── Data ──

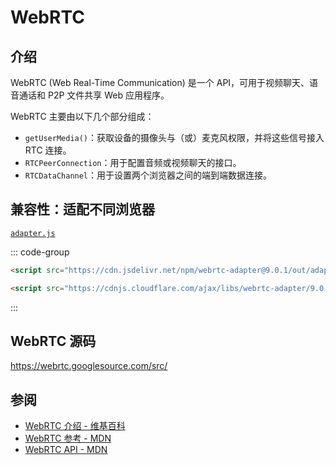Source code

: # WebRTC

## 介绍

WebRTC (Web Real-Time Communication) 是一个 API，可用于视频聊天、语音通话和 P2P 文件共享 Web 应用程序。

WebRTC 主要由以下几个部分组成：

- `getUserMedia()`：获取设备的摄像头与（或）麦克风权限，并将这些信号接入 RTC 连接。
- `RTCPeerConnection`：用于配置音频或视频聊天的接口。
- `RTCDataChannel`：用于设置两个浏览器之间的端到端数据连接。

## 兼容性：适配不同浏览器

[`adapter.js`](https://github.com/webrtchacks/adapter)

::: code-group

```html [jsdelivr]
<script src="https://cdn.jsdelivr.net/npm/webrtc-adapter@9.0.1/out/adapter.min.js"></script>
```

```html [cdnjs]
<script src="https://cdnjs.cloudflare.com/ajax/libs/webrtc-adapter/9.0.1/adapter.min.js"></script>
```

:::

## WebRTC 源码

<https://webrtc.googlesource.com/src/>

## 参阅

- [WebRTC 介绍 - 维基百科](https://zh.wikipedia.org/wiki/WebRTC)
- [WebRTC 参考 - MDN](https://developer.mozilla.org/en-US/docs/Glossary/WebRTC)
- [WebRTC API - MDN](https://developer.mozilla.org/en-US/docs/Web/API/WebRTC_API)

───
── Data ──

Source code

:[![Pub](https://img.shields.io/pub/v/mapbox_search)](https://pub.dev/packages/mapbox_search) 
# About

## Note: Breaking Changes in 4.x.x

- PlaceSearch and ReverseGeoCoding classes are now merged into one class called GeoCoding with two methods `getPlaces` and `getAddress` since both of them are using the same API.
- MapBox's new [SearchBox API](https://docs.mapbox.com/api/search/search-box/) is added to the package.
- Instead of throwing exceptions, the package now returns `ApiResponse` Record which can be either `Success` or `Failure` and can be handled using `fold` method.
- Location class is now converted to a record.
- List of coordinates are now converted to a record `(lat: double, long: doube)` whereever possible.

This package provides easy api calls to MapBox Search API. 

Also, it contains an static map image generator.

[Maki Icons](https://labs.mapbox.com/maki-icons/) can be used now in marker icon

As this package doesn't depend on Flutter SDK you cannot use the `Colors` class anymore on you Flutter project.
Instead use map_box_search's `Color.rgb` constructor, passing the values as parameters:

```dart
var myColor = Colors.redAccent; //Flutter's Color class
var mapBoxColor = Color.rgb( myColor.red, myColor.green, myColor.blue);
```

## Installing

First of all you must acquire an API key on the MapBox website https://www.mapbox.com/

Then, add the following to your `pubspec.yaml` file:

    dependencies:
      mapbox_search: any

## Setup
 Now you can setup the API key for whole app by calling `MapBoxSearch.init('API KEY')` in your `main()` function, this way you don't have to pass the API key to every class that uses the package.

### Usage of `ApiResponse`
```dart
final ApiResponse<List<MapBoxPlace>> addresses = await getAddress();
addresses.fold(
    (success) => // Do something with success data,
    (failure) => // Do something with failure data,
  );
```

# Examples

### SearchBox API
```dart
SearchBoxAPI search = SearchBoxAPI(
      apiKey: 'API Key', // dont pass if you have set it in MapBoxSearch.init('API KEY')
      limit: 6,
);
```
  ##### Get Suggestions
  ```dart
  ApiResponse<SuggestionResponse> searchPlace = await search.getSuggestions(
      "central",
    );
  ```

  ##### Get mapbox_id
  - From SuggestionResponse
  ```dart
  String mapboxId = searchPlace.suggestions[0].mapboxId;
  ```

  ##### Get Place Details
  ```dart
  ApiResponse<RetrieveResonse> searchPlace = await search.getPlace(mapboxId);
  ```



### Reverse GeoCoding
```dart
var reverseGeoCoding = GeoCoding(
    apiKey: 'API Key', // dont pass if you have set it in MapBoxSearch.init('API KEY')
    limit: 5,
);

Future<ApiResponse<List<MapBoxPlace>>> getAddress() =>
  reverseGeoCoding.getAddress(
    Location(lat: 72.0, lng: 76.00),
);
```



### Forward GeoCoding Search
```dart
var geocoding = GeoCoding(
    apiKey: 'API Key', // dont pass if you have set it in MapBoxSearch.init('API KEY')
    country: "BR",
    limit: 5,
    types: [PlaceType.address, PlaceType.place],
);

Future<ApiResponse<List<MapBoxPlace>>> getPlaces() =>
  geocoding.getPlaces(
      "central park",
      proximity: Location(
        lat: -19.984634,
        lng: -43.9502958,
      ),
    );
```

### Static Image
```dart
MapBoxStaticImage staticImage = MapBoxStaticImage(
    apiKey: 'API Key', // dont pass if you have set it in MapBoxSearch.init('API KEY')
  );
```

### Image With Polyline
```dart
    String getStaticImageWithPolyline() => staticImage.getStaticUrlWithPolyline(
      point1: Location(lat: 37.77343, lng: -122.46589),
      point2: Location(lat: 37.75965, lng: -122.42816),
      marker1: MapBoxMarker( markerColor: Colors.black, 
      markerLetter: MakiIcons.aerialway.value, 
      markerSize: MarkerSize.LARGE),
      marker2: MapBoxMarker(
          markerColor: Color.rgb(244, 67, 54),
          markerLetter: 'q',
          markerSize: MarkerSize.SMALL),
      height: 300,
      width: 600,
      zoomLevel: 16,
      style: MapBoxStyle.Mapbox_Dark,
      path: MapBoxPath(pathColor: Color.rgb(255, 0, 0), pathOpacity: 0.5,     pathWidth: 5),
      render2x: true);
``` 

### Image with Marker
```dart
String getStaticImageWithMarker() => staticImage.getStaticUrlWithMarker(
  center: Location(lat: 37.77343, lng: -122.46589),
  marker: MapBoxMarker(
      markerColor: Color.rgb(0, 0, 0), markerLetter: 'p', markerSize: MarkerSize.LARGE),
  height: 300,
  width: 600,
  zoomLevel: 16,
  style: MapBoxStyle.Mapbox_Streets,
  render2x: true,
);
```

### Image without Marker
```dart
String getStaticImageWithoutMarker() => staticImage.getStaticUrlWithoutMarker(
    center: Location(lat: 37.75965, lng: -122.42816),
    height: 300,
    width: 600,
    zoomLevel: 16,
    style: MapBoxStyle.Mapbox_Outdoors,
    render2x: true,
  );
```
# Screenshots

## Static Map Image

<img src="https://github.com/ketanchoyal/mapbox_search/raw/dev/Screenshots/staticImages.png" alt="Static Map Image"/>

───

_Task brief_
Search the records for the string "true", and copy every line that holds it.

_Answer area_
      render2x: true);
  render2x: true,
    render2x: true,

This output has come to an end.